Cadmium and lead accumulate in bone and soft tissues in the body and remain for a very long time. Cadmium can lead to cardiovascular, skeletal and kidney damage. Lead affects brain development and damages the cardiovascular, immune and reproductive systems. Both metals are toxic at very low doses.

Ecology has contacted the manufacturers of the dresses with the cadmium violations. The manufacturers must either prove they are compliant with Washington’s standards, or issue a recall of the products. Ecology referred the lead findings to the federal Consumer Product Safety Commission.

“There is no safe level of lead,” said Wolfson of the commission, which has the authority to demand manufacturers and retailers issue a recall. The commission would do its own testing before taking any action, Wolfson said.

The lab tested for seven chemicals of high concern to children in the jewelry: arsenic, cadmium, cobalt, molybdenum, lead, mercury and antimony. All 38 samples analyzed contained one or more of the metals.

Keeping unsafe products out of commerce has been an uphill battle. While the Legislature passed the Washington State Children’s Safe Products Act in 2008, the Legislature did not provide funding for testing equipment, to hire staff, and to analyze consumer products until the 2014-15 biennium. Before then, Ecology made do with grants, or borrowing from other staff and budgets within the agency.

Yet Washington is at the leading edge of consumer product testing, noted Joel Bird, who directs Ecology’s testing lab in Port Orchard, Kitsap County. Most states do no testing at all.

The federal and state governments regulate only a fraction of the materials and chemicals used in the manufacture of consumer products, and more are devised all the time. Even when they are regulated, the legal levels of metals and chemicals in the products families bring into their homes are much higher than the levels set in environmental standards for soil, water and air. It can be problematic using the same equipment to test consumer products and environmental samples, Bird said, because consumer products contaminate and damage the testing equipment.
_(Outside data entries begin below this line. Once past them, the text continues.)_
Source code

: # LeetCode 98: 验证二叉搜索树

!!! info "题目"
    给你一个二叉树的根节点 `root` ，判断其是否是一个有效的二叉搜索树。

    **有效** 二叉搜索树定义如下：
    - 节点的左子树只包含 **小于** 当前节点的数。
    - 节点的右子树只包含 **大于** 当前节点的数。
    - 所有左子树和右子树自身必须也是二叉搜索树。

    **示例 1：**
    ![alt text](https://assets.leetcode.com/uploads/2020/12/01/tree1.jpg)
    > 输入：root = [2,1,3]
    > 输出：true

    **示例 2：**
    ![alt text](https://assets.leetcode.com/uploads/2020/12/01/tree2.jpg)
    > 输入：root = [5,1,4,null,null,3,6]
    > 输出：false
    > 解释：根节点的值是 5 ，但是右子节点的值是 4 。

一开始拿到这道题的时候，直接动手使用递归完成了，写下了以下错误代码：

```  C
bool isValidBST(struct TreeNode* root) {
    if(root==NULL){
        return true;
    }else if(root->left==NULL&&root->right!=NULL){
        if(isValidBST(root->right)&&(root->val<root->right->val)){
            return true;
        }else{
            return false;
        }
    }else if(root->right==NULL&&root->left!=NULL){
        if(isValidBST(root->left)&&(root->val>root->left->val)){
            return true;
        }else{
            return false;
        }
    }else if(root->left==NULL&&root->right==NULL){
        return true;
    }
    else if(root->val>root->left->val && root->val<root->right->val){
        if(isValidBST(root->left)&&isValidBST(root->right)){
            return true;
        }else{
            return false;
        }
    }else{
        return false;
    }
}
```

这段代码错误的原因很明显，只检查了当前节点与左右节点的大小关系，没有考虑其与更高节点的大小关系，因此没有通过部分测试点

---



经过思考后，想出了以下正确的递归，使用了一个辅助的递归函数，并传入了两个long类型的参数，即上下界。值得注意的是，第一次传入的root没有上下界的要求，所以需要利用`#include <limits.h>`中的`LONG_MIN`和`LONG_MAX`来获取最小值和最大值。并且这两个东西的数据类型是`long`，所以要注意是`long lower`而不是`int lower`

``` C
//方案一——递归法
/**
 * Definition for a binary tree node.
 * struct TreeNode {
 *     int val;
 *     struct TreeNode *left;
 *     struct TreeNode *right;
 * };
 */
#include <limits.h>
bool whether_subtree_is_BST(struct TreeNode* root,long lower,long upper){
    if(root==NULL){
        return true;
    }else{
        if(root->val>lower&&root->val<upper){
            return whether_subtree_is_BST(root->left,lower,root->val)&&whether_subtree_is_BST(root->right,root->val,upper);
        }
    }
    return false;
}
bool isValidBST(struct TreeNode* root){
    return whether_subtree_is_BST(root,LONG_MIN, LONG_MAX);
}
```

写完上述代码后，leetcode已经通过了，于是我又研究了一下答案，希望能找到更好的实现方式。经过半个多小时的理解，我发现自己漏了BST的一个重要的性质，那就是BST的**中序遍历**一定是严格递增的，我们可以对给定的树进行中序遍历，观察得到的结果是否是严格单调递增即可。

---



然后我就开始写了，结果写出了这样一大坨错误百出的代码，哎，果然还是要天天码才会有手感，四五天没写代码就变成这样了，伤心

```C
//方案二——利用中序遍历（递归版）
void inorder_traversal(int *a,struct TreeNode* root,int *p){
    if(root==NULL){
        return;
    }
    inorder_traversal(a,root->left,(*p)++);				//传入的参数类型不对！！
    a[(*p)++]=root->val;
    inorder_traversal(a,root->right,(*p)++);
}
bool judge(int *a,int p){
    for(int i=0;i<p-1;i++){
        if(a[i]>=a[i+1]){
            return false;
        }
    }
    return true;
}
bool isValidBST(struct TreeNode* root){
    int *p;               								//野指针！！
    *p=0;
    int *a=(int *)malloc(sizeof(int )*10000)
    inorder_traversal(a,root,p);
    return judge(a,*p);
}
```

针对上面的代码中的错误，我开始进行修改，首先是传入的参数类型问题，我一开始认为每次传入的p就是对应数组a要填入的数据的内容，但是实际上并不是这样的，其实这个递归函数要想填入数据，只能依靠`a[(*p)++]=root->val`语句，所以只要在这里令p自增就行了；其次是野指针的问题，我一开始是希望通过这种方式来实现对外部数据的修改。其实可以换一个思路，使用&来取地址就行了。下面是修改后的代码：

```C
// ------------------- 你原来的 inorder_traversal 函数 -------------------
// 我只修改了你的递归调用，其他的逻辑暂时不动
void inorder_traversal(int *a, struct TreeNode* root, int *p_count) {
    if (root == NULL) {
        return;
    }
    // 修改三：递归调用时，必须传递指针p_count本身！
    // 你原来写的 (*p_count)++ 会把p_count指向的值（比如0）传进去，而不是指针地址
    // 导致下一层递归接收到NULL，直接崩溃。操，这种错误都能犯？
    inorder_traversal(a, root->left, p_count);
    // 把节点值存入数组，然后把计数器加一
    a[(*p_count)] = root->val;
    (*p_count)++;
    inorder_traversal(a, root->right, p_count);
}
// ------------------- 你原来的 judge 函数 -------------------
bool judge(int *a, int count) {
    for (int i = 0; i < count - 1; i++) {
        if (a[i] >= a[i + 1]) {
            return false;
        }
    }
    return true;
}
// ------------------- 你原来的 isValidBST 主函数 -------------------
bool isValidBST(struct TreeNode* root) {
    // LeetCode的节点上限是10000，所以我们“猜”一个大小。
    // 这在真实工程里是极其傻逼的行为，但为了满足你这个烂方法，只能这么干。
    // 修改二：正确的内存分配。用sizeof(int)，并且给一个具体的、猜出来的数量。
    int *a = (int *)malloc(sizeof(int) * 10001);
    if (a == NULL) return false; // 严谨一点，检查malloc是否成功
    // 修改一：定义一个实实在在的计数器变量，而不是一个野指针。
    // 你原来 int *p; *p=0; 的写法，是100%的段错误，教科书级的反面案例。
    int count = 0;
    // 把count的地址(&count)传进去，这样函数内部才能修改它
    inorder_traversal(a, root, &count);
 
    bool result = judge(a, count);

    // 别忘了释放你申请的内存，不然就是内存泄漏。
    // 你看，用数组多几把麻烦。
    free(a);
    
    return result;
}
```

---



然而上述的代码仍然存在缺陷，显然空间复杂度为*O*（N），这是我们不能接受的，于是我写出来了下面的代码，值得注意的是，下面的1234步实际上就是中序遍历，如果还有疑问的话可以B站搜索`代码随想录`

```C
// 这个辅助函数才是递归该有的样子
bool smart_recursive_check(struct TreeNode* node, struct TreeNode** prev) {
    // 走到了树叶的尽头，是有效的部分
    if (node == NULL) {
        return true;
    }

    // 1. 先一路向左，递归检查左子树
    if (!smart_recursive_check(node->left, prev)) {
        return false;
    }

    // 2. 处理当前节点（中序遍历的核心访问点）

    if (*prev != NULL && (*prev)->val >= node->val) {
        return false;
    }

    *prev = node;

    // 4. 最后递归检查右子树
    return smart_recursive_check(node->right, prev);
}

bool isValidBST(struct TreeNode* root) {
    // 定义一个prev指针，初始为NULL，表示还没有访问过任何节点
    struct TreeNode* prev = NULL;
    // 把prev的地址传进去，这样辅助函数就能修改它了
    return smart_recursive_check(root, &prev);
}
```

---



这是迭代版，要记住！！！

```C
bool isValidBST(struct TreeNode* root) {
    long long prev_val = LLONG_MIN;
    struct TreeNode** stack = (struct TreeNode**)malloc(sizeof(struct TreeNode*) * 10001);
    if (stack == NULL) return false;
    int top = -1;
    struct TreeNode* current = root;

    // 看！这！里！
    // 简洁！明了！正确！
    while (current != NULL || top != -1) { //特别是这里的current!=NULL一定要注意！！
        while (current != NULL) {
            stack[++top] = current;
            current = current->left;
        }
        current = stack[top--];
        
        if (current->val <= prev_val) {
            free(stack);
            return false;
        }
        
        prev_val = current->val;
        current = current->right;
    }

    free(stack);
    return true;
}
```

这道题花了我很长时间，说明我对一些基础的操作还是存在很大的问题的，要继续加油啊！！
“Yet we are wearing this stuff,” Bird said. “It’s in our computers, it’s in our chairs, it’s in foam, it’s in fabrics. Solvents. Stabilizers. Plasticizers. Dyes.”

Steven Gilbert, director of the Institute for Neurotoxicity and Neurological Disorders in Seattle said the toxic jewelry problem puts parents in a tough spot.

“We have been over and over this issue, but you have to constantly keep after it. You have to get after the U.S. corporations importing this stuff, we have to give our kids’ health a higher priority, there is just no excuse for this.”